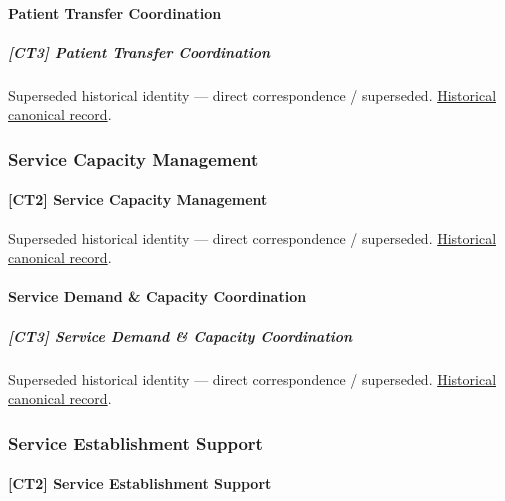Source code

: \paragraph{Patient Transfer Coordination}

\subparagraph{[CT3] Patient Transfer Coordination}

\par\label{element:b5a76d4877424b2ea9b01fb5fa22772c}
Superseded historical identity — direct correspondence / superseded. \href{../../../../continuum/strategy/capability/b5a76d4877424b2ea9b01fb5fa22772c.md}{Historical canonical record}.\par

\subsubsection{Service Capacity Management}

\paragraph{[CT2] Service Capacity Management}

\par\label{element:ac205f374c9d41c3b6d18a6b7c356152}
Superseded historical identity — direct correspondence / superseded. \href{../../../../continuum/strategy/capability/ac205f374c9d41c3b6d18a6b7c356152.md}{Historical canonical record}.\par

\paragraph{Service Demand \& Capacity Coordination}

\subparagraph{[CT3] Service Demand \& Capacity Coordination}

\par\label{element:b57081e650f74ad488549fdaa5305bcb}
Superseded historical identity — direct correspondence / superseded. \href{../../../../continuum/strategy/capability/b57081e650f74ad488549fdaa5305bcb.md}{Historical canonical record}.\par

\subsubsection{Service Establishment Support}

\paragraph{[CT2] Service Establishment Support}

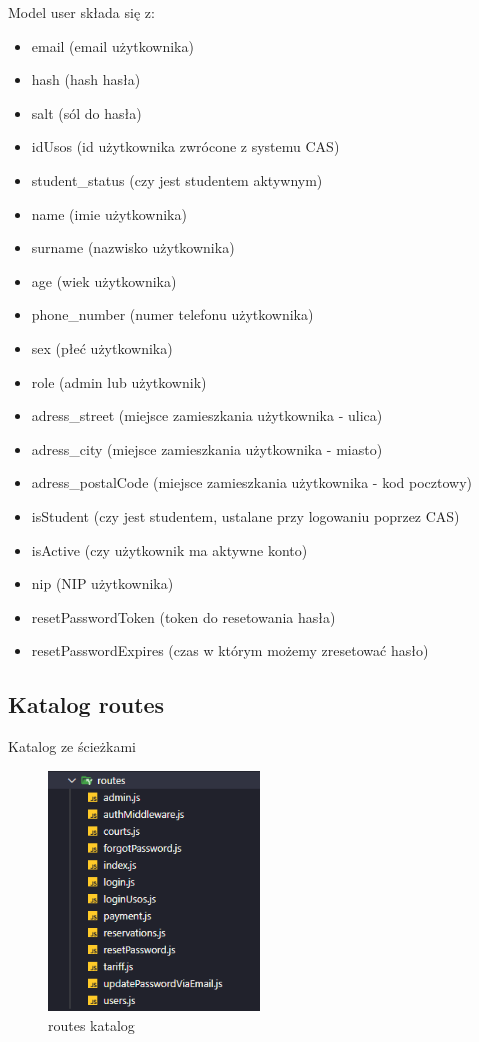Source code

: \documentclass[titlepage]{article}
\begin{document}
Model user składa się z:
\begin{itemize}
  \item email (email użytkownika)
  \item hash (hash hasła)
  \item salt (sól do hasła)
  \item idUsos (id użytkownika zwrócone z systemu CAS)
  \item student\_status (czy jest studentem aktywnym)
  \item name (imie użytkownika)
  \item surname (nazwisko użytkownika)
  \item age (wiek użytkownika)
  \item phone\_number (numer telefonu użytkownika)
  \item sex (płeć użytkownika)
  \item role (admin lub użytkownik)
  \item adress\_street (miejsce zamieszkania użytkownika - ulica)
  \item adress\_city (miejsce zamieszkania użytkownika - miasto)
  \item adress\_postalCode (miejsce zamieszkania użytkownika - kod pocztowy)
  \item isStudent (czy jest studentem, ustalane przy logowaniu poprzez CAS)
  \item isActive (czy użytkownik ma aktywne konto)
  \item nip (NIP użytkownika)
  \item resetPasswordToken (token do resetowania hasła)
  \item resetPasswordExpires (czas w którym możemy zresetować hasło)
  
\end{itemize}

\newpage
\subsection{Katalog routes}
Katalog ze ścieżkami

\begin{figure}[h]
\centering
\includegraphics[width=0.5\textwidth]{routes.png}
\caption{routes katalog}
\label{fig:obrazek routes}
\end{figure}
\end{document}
....
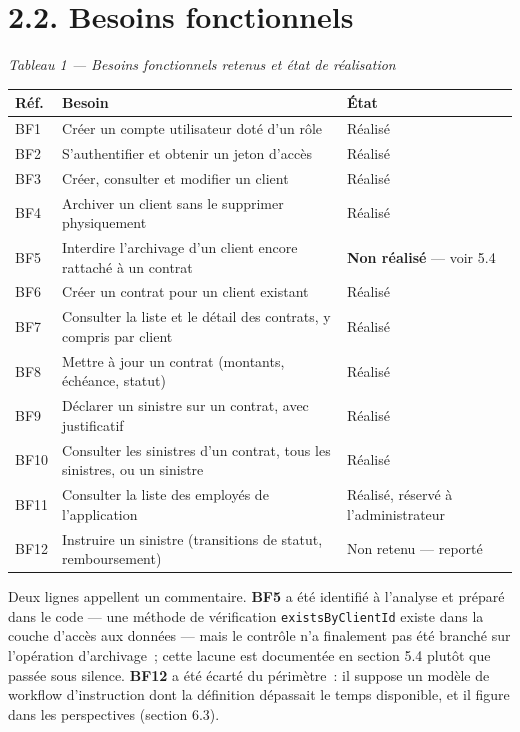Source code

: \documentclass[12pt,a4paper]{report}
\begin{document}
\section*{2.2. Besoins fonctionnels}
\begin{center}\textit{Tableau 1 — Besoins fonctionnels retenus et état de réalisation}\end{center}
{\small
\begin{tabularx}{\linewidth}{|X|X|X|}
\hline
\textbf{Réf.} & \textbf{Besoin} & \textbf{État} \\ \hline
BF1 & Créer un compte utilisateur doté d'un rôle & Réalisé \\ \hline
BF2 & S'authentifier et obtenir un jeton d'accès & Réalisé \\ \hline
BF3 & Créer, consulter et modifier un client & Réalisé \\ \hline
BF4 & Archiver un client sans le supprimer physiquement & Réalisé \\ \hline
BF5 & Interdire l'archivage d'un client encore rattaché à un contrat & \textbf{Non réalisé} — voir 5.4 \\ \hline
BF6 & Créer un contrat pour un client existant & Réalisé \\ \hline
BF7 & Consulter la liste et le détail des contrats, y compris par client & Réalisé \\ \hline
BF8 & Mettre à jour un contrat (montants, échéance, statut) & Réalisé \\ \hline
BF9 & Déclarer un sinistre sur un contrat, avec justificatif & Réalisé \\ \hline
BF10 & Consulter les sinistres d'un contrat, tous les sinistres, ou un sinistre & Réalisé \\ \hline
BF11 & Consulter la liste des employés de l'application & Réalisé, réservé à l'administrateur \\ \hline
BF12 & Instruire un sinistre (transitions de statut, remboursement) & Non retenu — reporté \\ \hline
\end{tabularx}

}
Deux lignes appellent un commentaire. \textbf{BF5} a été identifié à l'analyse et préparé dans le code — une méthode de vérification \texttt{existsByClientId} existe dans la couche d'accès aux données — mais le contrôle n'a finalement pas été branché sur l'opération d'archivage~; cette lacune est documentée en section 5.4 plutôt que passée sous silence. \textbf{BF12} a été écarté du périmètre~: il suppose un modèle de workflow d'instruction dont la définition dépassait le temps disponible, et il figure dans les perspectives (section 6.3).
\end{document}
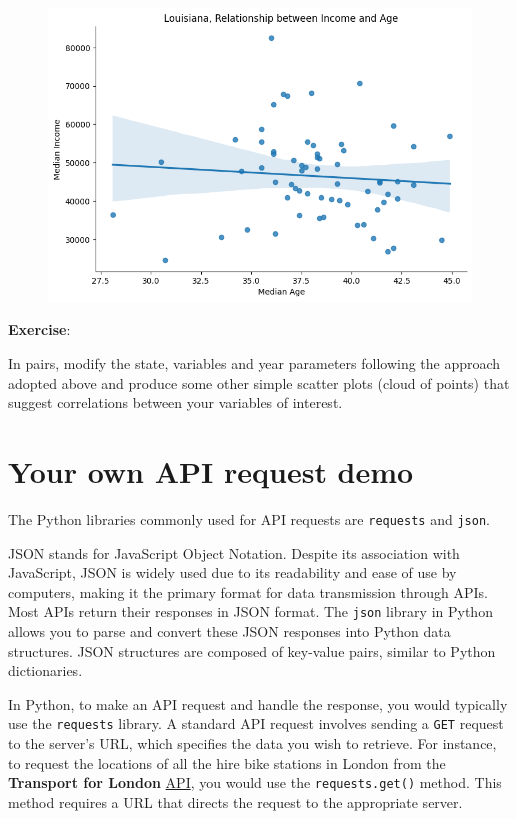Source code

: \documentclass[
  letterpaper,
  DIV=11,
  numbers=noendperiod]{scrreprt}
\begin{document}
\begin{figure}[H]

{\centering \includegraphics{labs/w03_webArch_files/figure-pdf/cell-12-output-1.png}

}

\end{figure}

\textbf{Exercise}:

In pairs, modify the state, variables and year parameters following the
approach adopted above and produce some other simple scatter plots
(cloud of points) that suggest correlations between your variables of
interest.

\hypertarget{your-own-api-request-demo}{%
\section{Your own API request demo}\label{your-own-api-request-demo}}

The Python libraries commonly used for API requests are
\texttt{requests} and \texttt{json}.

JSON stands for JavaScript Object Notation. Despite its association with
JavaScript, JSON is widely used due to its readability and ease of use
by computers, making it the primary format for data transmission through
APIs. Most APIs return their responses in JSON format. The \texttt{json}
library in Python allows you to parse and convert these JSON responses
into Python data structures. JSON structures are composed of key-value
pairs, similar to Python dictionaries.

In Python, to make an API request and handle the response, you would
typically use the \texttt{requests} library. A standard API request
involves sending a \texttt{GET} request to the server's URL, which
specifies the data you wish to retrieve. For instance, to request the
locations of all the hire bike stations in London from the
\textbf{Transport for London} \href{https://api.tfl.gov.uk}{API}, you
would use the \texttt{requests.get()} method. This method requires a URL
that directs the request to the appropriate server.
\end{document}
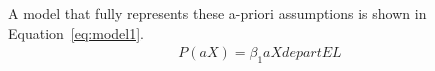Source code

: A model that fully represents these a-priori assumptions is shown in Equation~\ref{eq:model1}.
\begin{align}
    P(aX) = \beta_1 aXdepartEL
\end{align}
....
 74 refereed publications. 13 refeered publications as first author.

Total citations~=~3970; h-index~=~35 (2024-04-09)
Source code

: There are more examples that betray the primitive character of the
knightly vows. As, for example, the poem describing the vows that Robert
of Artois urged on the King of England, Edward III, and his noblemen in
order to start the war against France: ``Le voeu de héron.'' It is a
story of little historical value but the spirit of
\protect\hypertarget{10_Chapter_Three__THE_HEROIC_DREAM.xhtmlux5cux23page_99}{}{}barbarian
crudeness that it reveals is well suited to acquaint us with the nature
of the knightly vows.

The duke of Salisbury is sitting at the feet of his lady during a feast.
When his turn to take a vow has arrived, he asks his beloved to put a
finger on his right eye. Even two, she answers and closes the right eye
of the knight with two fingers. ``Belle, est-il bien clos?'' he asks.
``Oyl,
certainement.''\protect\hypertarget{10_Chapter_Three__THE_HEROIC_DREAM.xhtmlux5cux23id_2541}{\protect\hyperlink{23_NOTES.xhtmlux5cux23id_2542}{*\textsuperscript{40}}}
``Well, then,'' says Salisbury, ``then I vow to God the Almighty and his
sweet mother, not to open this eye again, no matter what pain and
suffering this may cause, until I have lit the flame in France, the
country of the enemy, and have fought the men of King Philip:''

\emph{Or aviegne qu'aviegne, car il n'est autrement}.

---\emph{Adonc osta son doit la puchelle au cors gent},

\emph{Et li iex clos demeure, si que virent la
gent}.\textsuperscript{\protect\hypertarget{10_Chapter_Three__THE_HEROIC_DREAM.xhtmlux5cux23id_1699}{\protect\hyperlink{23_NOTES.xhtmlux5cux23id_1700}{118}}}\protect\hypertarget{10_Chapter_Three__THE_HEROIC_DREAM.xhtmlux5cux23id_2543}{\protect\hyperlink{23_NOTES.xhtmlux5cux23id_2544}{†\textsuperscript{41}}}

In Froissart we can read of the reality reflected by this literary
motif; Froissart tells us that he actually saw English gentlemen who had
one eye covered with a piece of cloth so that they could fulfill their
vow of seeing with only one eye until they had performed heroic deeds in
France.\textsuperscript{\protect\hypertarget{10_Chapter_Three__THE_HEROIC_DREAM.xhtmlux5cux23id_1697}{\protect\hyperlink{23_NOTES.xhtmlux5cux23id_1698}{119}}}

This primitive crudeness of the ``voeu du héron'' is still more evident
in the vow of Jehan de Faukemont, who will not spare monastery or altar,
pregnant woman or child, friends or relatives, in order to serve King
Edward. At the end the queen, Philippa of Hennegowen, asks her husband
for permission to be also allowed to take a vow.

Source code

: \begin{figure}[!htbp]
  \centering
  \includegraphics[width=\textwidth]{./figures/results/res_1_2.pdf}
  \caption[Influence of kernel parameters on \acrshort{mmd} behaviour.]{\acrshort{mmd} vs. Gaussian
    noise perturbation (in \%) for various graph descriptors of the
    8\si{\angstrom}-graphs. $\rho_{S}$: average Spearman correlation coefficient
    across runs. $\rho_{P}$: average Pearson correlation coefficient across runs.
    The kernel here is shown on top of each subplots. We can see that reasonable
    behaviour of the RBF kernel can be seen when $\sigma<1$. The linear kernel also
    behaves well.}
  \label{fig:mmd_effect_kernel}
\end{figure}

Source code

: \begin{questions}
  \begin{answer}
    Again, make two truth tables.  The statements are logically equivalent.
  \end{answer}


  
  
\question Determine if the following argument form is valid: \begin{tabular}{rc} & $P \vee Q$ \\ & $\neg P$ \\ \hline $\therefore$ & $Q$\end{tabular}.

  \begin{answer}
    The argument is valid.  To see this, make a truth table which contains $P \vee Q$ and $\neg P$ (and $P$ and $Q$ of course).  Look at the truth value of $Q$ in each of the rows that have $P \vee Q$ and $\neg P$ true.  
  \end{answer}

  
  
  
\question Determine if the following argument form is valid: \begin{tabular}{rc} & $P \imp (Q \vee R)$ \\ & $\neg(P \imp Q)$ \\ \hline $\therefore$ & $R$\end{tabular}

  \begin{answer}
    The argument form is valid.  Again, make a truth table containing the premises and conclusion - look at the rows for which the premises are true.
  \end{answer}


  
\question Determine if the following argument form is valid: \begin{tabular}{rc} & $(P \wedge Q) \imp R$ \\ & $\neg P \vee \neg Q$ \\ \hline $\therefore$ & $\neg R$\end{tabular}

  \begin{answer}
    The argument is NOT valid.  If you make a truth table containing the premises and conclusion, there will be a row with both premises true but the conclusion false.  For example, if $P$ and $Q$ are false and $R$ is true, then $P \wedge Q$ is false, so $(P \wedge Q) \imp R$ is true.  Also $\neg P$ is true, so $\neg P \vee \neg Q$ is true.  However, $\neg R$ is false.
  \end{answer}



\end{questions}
....
Task: Pick every line of the data that includes the string "value".

Response to this exercise:
into Python data structures. JSON structures are composed of key-value
story of little historical value but the spirit of
    The argument is valid.  To see this, make a truth table which contains $P \vee Q$ and $\neg P$ (and $P$ and $Q$ of course).  Look at the truth value of $Q$ in each of the rows that have $P \vee Q$ and $\neg P$ true.  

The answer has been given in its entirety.